Doing for the Fallen Heroes

Vice President Mike Pence and the commander of U.S. forces in Asia, Adm. Phil Davidson, led a solemn ceremony on Wednesday in Hawaii formally marking the arrival from North Korea of dozens of presumed U.S. war dead.

Sixty-five years have now passed since an armistice brought an unofficial end to the Korean war, a conflict that killed millions, including 36,000 American soldiers. Despite the passage of time, there are 7,699 U.S. service members still listed as unaccounted for. According to statistics quoted by the Associated Press, about 5,300 of these are believed to have died on North Korean soil. The remainder include those who died in South Korea but have not been recovered; those who died in air crashes at sea or on ships at sea, as well as a number who are believed to have been taken to China.

A U.S. military plane made a rare trip into North Korea last week to retrieve 55 cases thought to contain remains of U.S. soldiers or those of allied forces who fought alongside Americans. However, it will still take long months ­— perhaps years — for the complex task of identifying the remains to take place.

This isn’t the first time that such efforts have been undertaken.

A series of U.S.-North Korea recovery efforts between 1996 and 2005 yielded 229 caskets of remains, but only 153 of them have been identified, underscoring just how challenging the process is.

Further complicating matters is the fact that North Korea only provided one “dog tag” with the 55 boxes it handed over last week. These tags, usually made from corrosion-resistant metal, are generally the easiest way to identify a fallen or wounded soldier. In the absence of these tags, other methods, including dental records and DNA samples provided by relatives, will be used.

For the family members and friends who after all these years are still waiting to recover the remains of these fallen heroes, the news is an important, albeit small, step in the right direction.

President Trump and his administration deserve much credit for putting this issue on the front burner. A compelling argument can be made that even if nothing else were to have come out of the recent historic summit between the president and the North Korea dictator, that meeting was worth it just to get these remains home.

Vice President Pence, himself a son of a Korean war veteran, vowed at the ceremony on Wednesday that “today is just the beginning. Our work will not be complete until all our fallen heroes are accounted for and home.”

These young men made the ultimate sacrifice for their country, and they — and their families — deserve that every effort be expended to bring their remains back to American shores for burial.

As news of these efforts on behalf of the remains of the deceased make headlines, it hopefully will also bring to the forefront the fate of those individuals who did merit a proper burial at the time of their death, but whose final resting places are in dreadful condition.

As we have noted in the past in these pages, hundreds — perhaps thousands — of Jewish cemeteries throughout the world, particularly in Eastern Europe, are in terrible condition. In some cases, apartment buildings and other structures have been built right on top of the cemetery; others have been turned into cow pastures and picnic areas.

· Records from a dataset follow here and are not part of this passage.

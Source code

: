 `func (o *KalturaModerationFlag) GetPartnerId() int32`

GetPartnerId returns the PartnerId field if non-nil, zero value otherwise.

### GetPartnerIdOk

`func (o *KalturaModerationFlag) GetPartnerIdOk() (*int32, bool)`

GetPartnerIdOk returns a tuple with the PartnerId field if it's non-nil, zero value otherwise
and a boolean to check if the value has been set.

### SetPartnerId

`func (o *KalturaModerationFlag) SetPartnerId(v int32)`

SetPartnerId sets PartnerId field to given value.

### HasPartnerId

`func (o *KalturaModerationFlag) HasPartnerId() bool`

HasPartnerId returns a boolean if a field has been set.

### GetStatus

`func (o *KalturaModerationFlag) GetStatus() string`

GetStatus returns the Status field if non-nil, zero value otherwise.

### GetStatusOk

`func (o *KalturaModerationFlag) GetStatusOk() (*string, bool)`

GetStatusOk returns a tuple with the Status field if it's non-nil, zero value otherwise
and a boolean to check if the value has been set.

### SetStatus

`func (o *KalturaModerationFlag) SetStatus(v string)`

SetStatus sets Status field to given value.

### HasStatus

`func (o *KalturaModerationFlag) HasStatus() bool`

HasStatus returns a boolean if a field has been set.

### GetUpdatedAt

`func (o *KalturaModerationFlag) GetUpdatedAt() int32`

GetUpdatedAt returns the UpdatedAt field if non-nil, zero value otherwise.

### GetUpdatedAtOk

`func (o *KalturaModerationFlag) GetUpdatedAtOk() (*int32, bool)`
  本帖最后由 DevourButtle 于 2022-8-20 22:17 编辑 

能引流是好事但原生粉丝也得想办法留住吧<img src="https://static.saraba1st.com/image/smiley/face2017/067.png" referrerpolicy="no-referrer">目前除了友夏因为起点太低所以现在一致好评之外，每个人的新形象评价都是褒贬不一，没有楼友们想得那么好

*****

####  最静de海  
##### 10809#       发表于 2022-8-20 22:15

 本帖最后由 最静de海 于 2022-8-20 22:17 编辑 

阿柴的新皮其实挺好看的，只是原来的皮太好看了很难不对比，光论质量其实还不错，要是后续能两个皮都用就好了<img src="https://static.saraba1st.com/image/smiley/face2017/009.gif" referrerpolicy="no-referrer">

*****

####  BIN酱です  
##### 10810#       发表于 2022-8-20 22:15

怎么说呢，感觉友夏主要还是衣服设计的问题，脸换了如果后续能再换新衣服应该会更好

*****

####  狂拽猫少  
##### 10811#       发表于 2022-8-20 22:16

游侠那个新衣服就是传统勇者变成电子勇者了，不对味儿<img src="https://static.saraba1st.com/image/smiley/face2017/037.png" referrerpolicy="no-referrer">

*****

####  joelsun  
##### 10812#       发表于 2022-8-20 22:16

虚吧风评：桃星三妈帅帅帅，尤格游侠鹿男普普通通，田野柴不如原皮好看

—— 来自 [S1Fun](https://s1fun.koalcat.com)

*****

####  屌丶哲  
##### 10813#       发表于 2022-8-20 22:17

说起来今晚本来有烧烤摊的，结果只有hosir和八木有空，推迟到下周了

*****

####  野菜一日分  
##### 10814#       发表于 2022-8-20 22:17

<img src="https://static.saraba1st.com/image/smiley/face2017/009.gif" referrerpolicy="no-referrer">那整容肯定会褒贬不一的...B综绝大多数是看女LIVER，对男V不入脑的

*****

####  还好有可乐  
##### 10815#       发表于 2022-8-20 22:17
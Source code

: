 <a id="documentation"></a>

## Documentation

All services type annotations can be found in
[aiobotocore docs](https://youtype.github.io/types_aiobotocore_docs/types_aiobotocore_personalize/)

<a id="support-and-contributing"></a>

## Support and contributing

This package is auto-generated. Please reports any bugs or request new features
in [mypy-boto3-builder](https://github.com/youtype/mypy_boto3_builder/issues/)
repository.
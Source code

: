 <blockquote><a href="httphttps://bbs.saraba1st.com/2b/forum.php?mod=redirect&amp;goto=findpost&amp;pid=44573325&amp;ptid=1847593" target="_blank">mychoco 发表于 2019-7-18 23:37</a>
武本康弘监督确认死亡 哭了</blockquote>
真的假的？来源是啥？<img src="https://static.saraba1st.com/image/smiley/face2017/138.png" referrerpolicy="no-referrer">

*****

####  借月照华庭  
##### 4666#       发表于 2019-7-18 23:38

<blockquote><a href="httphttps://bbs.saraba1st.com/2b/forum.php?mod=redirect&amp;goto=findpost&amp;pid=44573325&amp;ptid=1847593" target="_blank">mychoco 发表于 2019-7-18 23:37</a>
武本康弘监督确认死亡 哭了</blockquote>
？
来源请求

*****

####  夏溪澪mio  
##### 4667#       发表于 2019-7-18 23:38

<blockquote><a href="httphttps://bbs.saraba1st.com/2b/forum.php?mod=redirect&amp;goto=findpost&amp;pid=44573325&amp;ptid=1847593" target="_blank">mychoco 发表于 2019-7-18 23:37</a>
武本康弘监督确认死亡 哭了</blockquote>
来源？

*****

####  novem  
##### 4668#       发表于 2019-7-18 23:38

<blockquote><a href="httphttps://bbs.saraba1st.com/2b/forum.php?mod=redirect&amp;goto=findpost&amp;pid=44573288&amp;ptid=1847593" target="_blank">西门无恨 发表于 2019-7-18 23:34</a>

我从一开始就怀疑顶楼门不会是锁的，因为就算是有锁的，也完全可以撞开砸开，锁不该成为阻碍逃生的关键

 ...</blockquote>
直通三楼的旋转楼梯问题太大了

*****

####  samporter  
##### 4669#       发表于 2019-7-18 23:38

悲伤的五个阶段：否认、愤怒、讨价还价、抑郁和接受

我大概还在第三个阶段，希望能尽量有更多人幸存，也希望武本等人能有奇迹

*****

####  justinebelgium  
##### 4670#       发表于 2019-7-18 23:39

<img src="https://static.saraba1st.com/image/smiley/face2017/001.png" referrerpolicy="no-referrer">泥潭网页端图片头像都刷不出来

Even here in the greater New York area, which hosts the largest population of Jews in the Diaspora, some local cemeteries — such as Baron Hirsch Cemetery on Staten Island — are critically overgrown. Visitors have described traversing that particular cemetery “like trying to walk through a forest with some matzeivos in it.”

Visits to the Grove Street cemetery in Newark, N.J., in which some 10,000 Jews are believed to be buried, is considered to be downright dangerous. Other than the one day a year during Aseres Yemei Teshuvah — dubbed “Cemetery Day” — when the police are out in force, visitors are actually warned against even trying to enter the grounds.

In many situations, great-grandchildren or grandnephews and grandnieces of the niftarim live within driving distance, yet it never occurred to these descendants to try to locate the grave of a relative they never knew and only vaguely heard about.

In some cases, all it takes is a trip to the kever and then applying some pressure on the cemetery caretakers. In other cases, with the landsmanshaft that originally owned the plot no longer in existence and no funds put away for regular maintenance, funds have to be raised to clean up the site. It all begins with some research and concrete actions.

In recent years, the possibility of locating and restoring a kever of an ancestor buried in prewar Europe is becoming increasingly more feasible. While in many cities, especially in Eastern Europe, the cemeteries were totally destroyed, in other cities, gravestones still stand — although they are often terribly overgrown by the surrounding vegetation and in constant danger of being vandalized, as well as damaged by the elements.

We owe it to the niftarim — and to ourselves — to do all we can to try to protect their final resting places. Mere words will never suffice for us to fulfill our obligations.